Robin Stowell reviews David Vernon’s authoritative account of the chamber works of one of the world’s most famous composers 

Beethoven: The String Quartets

Beethoven: The String Quartets

David Vernon

433PP ISBN 9781739659929

CANDLE ROW PRESS £13.99

 

This volume’s tripartite structure conveniently follows the traditional separation of Beethoven’s oeuvre into ‘early’, ‘middle’ and ‘late’ periods. After a brief introduction, David Vernon devotes a chapter to each opus, acknowledging Beethoven’s crusading role in the genre and evaluating the ‘late’ quartets as the summit of the composer’s chamber music achievements. Each chapter provides relevant historical and biographical background, embracing Beethoven’s sketches and roughly contemporaneous works as a means of understanding his musico-cultural circumstances at the time, and each offers a lively, movement-by-movement appraisal, rather than a starchy, intellectual analysis, of every quartet.

Two appendices complete the structure. The first is essentially a literature review of selected secondary sources about Beethoven; in Appendix II Vernon reviews a selection of his favourite recordings but adds a seemingly superfluous guide to selected quartet repertoire pre- and post-Beethoven.

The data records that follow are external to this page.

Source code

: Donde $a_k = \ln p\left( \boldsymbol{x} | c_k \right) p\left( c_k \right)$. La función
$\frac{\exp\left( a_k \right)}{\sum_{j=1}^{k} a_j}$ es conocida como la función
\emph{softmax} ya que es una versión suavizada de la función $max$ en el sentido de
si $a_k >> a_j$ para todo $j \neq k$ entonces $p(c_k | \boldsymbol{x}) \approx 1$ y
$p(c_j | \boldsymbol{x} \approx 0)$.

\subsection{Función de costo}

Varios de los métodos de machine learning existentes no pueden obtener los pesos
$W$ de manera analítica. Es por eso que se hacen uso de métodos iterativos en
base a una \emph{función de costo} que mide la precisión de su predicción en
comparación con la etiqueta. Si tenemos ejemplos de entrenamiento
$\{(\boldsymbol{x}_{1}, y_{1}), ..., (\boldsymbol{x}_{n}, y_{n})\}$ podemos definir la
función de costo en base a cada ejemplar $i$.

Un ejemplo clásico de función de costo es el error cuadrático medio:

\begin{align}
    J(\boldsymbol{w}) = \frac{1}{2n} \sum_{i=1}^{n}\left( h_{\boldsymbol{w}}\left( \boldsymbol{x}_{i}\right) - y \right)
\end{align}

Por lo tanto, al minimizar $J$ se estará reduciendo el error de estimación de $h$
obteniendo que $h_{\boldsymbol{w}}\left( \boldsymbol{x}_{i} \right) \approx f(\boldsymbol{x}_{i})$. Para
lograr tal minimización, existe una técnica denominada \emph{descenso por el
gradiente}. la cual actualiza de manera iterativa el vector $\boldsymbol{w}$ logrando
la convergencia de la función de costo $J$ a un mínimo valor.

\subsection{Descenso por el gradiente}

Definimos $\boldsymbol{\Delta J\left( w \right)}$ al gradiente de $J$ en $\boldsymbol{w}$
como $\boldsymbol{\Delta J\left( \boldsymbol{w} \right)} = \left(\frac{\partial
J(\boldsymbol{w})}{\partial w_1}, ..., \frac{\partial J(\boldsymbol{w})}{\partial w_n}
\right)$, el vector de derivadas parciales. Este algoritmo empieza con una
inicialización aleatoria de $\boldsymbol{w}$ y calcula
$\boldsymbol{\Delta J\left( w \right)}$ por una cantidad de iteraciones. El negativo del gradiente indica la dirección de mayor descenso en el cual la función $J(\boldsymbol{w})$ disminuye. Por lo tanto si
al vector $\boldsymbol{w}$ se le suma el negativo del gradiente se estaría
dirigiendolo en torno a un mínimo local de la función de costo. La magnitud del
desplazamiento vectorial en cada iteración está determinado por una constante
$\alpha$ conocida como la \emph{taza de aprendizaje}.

Vernon is musically widely read and demonstrates a thorough knowledge of these quartets. His chapter on op.130 discusses the benefits, or otherwise, of performing both finales in a seven-movement sequence, as advocated by the musicologist Robert Simpson, and that on op.131 ponders whether the quartet should be considered as a one-movement or seven-movement work or as one ‘divided into four “units”, with some movements paired up’. His writing style is expansive and he tends to interpret historical sources (including some of varying reliability) with some poetic licence. He takes several contextual detours to discuss contemporaneous repertoire and draw illuminating parallels with the outputs of artists, authors, film directors and other composers. Vernon expresses his opinions clearly and enthusiastically, bringing the music vividly to life with colourful scenarios and often amusing turns of phrase. Beethoven composing his op.18 quartets is likened to an ‘engineer battling the elements to construct his bridges to Romanticism’; development sections from op.59 onwards become ‘blood-soaked combat zone(s)’ and op.132’s Heiliger Dankgesang is viewed as a ‘stable centre around which the volatile, irregular outer movements can orbit, the adagio’s blend of polyphony and harmony a steady rotating sun for its four circling planets’.

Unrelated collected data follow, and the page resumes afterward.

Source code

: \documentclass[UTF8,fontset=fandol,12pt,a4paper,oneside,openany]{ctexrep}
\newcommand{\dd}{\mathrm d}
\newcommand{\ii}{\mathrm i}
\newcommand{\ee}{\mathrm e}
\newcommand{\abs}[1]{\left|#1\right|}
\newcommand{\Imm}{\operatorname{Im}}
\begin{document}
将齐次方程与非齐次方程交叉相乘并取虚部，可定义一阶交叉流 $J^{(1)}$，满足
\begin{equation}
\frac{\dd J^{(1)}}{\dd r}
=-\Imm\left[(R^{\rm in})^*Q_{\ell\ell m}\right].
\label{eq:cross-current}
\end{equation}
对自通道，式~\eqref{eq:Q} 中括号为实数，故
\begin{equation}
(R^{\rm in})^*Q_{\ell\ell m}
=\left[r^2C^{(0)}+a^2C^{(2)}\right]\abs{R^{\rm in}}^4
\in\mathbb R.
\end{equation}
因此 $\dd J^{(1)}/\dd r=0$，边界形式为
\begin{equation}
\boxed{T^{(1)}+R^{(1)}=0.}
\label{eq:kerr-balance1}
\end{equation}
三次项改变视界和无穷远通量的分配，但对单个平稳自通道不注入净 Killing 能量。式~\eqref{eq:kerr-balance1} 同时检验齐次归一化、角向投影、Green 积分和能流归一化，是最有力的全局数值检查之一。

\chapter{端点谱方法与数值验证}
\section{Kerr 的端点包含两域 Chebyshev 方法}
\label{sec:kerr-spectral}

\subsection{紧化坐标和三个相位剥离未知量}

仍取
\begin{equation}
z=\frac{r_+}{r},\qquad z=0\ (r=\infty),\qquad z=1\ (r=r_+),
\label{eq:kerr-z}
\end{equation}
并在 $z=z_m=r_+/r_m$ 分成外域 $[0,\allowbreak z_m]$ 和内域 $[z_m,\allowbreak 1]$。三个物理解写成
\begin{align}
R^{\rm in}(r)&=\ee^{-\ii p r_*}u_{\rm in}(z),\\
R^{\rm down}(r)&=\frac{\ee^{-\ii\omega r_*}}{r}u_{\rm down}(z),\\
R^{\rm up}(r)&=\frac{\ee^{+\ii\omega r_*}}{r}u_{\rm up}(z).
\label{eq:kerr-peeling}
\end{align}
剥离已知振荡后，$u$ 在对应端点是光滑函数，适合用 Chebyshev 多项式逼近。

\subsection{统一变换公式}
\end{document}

The lack of an index is regrettable, given the text’s diverse content and the myriad issues and personalities discussed. Cavils are otherwise minimal – only a few minor grammatical issues and convenient statements for which there may not be firm evidence. Although clearly focused, the book’s various contextual asides almost transform it into a life-and-works study of Beethoven rather than simply one of his quartets. It may not offer fastidious scholarly solutions to the countless structural and harmonic puzzles that Beethoven created, but it certainly provides a thoroughly accessible, enlightening and entertaining guide to these pinnacles of the repertoire, containing substantially accurate insights that will enhance readers’ understanding and enjoyment when listening to, or participating in their performance.